- WHAT YOU ARE ASKED TO DO
Please return only the lines from the one holding "<td>https://github.com/amamisha59</td>" through the one holding "module Gpig", exactly as they appear in the records below, both ends included.

- MATERIAL TO PROCESS
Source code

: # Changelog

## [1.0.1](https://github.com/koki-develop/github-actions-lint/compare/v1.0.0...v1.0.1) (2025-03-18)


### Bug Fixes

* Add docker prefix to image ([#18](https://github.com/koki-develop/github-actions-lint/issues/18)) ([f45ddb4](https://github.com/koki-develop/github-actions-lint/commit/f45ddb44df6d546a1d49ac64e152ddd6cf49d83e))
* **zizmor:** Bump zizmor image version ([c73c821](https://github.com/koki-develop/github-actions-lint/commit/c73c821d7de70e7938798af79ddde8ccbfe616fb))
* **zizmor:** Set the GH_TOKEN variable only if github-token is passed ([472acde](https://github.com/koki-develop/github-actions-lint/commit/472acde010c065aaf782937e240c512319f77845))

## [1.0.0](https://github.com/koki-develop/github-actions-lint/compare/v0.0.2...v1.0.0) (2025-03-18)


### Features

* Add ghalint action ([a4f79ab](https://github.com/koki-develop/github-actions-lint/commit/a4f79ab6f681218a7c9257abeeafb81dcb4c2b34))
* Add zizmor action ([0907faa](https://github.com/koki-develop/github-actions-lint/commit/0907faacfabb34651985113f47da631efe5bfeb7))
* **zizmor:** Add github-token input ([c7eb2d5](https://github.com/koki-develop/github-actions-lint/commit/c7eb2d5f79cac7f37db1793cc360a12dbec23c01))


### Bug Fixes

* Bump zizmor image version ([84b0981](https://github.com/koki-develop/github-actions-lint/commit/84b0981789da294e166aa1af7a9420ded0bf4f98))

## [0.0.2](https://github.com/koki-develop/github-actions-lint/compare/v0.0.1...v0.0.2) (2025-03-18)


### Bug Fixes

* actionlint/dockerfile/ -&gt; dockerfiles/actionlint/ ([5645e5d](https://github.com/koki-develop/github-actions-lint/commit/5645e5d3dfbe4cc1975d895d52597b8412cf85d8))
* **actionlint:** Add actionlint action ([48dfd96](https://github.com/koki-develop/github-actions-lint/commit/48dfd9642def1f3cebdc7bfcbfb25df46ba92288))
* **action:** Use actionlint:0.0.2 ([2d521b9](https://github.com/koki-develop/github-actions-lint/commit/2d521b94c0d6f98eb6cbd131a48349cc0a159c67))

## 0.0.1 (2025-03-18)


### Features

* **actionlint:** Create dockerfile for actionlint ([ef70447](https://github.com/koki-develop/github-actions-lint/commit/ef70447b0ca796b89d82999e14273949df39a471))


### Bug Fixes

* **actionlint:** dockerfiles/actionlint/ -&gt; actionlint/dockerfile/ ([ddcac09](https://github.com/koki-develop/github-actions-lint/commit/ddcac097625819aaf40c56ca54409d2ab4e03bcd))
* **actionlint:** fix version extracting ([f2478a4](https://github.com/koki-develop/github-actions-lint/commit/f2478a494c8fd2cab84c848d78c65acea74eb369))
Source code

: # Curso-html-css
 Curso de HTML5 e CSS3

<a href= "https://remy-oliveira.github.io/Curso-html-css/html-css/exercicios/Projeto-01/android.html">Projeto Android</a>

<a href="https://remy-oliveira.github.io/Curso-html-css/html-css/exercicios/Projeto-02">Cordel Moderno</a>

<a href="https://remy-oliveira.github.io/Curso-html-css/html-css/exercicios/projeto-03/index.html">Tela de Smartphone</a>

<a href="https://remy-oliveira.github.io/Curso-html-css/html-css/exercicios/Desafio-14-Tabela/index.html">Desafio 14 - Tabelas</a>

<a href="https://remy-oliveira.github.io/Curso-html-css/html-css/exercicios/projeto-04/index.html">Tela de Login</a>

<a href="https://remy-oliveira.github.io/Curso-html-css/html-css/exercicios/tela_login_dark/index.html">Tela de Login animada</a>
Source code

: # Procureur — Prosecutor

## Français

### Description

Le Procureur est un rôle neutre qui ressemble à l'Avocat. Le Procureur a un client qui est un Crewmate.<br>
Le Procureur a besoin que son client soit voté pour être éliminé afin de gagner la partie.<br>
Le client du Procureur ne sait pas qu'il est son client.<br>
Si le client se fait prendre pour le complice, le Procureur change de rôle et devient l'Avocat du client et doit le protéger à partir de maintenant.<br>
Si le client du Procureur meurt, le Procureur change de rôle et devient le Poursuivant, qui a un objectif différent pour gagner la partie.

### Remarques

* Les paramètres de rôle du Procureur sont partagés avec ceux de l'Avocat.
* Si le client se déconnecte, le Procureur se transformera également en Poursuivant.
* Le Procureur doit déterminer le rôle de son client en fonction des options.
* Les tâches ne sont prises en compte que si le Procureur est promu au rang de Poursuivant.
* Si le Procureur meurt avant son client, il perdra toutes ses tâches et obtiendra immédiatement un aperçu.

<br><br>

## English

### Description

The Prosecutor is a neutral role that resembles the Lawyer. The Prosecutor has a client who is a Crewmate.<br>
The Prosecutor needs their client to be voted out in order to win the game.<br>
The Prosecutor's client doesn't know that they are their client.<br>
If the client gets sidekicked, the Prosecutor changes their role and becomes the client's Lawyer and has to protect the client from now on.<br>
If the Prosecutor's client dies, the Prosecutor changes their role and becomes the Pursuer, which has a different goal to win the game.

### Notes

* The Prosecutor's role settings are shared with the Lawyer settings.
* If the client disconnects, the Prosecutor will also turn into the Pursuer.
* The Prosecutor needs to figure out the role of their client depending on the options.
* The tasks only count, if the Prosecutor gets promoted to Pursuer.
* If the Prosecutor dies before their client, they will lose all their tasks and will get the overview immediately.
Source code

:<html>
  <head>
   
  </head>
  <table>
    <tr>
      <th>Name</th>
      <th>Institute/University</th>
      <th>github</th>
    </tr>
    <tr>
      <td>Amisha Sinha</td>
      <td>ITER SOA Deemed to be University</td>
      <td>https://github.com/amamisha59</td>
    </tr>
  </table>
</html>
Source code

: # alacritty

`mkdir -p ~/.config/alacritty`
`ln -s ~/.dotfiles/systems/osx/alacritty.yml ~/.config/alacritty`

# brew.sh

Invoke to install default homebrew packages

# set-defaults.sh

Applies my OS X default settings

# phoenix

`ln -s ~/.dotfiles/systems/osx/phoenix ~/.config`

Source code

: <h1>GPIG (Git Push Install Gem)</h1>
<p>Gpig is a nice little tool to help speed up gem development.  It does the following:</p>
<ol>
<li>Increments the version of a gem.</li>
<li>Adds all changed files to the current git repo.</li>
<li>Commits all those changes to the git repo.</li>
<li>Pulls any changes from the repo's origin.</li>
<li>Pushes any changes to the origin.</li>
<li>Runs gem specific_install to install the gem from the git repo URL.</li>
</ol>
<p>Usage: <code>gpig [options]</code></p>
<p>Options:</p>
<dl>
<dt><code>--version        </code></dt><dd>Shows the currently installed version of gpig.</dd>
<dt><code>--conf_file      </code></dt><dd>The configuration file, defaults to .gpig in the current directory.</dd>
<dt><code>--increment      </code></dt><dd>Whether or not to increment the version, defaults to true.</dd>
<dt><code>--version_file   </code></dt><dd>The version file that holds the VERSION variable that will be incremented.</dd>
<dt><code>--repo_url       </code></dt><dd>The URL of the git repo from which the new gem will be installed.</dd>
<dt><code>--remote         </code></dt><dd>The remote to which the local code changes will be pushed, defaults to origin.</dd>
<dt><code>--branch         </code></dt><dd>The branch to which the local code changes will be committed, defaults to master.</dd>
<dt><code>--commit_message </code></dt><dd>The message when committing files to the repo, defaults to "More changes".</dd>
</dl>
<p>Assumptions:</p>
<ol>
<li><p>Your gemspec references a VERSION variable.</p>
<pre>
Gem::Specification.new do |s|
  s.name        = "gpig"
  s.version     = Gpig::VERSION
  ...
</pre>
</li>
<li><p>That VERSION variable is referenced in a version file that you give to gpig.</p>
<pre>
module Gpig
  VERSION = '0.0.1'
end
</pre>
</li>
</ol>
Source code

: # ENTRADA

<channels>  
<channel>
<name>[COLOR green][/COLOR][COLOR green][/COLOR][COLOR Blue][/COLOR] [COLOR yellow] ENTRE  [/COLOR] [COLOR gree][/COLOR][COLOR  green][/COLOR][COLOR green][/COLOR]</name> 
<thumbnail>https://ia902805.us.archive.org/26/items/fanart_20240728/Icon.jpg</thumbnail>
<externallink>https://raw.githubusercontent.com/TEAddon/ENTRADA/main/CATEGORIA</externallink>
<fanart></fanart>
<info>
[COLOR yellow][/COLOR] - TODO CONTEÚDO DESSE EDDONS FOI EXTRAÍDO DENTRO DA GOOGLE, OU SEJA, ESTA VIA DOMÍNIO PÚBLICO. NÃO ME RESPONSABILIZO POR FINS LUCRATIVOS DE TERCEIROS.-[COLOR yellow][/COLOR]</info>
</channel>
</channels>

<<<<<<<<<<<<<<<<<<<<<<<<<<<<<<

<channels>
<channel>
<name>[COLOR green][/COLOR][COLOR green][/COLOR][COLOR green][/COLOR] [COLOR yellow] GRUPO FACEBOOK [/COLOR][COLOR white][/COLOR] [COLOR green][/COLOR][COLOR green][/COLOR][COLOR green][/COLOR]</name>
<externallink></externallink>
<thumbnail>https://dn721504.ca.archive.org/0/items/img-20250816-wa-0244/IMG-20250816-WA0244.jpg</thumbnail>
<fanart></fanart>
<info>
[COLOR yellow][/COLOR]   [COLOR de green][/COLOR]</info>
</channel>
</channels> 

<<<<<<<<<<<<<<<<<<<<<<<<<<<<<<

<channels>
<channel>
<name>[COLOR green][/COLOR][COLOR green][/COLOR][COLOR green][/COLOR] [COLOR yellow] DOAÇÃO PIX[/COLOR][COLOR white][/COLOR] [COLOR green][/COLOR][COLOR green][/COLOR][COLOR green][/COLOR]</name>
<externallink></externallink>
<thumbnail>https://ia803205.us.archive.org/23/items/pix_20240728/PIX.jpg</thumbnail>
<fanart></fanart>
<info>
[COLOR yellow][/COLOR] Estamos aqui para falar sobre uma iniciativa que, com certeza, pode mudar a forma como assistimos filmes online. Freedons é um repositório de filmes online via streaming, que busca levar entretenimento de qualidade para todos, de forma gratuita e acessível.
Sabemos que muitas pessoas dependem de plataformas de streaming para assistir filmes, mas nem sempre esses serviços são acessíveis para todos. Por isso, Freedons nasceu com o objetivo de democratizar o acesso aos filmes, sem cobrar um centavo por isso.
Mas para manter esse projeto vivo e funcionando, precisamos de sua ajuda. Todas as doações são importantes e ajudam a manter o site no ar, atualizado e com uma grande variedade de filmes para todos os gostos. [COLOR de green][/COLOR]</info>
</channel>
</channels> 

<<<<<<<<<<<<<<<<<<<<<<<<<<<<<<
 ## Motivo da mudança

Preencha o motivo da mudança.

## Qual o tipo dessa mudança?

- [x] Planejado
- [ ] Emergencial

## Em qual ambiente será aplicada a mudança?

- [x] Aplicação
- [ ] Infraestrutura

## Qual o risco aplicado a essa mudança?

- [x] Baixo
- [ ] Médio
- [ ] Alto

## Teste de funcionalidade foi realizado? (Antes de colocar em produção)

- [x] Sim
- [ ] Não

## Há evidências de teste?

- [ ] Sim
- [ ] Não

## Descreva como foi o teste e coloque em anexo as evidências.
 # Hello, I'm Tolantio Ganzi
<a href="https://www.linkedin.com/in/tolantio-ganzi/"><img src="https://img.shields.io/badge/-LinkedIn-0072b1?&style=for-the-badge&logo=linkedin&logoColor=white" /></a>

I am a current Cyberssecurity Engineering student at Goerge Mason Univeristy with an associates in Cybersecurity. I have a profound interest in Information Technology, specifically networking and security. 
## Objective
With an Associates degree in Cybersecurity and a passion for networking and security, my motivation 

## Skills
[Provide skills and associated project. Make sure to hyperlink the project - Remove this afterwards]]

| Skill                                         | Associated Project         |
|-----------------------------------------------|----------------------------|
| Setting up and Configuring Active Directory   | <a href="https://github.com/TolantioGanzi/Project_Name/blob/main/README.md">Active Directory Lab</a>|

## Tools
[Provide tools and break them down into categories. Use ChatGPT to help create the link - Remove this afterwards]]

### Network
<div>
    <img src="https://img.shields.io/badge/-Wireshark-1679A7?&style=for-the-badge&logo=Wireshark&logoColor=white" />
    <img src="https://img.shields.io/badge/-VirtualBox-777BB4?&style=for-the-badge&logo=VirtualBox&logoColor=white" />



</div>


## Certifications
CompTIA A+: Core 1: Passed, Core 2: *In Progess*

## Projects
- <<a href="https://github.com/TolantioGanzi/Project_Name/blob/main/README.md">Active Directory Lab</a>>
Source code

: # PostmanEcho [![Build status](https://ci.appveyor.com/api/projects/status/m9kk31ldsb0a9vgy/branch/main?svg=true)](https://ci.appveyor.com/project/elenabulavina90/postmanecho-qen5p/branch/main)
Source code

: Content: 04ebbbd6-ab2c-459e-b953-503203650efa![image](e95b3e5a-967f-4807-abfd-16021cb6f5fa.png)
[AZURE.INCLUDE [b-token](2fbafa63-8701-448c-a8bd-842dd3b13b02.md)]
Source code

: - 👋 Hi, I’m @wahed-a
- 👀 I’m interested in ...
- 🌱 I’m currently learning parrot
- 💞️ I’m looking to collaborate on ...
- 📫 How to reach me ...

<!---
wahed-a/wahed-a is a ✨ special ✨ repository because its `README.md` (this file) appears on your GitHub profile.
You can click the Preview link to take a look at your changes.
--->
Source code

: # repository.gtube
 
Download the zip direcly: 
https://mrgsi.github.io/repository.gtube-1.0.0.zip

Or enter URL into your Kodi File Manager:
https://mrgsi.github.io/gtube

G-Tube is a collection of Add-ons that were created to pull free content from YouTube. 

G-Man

- ANSWER TO THE PROBLEM
      <td>https://github.com/amamisha59</td>
    </tr>
  </table>
</html>
Source code

: # alacritty

`mkdir -p ~/.config/alacritty`
`ln -s ~/.dotfiles/systems/osx/alacritty.yml ~/.config/alacritty`

# brew.sh

Invoke to install default homebrew packages

# set-defaults.sh

Applies my OS X default settings

# phoenix

`ln -s ~/.dotfiles/systems/osx/phoenix ~/.config`

Source code

: <h1>GPIG (Git Push Install Gem)</h1>
<p>Gpig is a nice little tool to help speed up gem development.  It does the following:</p>
<ol>
<li>Increments the version of a gem.</li>
<li>Adds all changed files to the current git repo.</li>
<li>Commits all those changes to the git repo.</li>
<li>Pulls any changes from the repo's origin.</li>
<li>Pushes any changes to the origin.</li>
<li>Runs gem specific_install to install the gem from the git repo URL.</li>
</ol>
<p>Usage: <code>gpig [options]</code></p>
<p>Options:</p>
<dl>
<dt><code>--version        </code></dt><dd>Shows the currently installed version of gpig.</dd>
<dt><code>--conf_file      </code></dt><dd>The configuration file, defaults to .gpig in the current directory.</dd>
<dt><code>--increment      </code></dt><dd>Whether or not to increment the version, defaults to true.</dd>
<dt><code>--version_file   </code></dt><dd>The version file that holds the VERSION variable that will be incremented.</dd>
<dt><code>--repo_url       </code></dt><dd>The URL of the git repo from which the new gem will be installed.</dd>
<dt><code>--remote         </code></dt><dd>The remote to which the local code changes will be pushed, defaults to origin.</dd>
<dt><code>--branch         </code></dt><dd>The branch to which the local code changes will be committed, defaults to master.</dd>
<dt><code>--commit_message </code></dt><dd>The message when committing files to the repo, defaults to "More changes".</dd>
</dl>
<p>Assumptions:</p>
<ol>
<li><p>Your gemspec references a VERSION variable.</p>
<pre>
Gem::Specification.new do |s|
  s.name        = "gpig"
  s.version     = Gpig::VERSION
  ...
</pre>
</li>
<li><p>That VERSION variable is referenced in a version file that you give to gpig.</p>
<pre>
module Gpig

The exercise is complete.